Task requirements »
Find the word "help" in the records and copy every line where it occurs.

Input data »

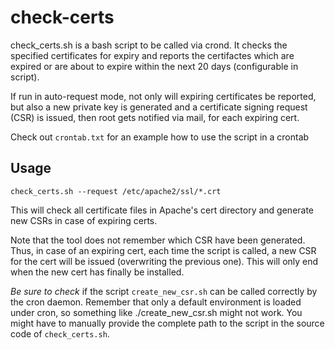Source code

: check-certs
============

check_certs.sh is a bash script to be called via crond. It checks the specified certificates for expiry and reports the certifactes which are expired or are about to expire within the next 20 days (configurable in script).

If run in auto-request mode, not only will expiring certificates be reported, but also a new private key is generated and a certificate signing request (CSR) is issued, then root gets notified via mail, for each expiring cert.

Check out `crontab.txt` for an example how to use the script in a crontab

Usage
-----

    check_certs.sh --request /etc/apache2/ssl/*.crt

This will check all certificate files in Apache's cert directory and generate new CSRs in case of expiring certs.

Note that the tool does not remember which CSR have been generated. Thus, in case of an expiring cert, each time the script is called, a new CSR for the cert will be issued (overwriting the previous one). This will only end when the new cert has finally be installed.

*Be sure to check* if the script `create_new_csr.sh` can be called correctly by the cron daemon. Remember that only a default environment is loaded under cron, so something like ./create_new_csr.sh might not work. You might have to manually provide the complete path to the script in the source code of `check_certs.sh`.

==

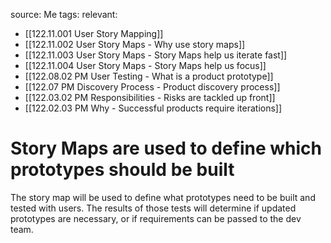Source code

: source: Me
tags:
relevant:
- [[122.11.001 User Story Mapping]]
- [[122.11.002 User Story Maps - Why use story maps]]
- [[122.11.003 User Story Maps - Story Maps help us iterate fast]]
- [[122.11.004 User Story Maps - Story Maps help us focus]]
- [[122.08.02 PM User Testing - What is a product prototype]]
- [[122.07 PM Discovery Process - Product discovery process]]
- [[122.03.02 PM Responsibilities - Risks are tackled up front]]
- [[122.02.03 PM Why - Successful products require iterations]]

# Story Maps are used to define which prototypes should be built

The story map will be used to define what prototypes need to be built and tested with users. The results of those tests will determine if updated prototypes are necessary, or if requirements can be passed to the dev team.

Task answer »
- [[122.11.003 User Story Maps - Story Maps help us iterate fast]]
- [[122.11.004 User Story Maps - Story Maps help us focus]]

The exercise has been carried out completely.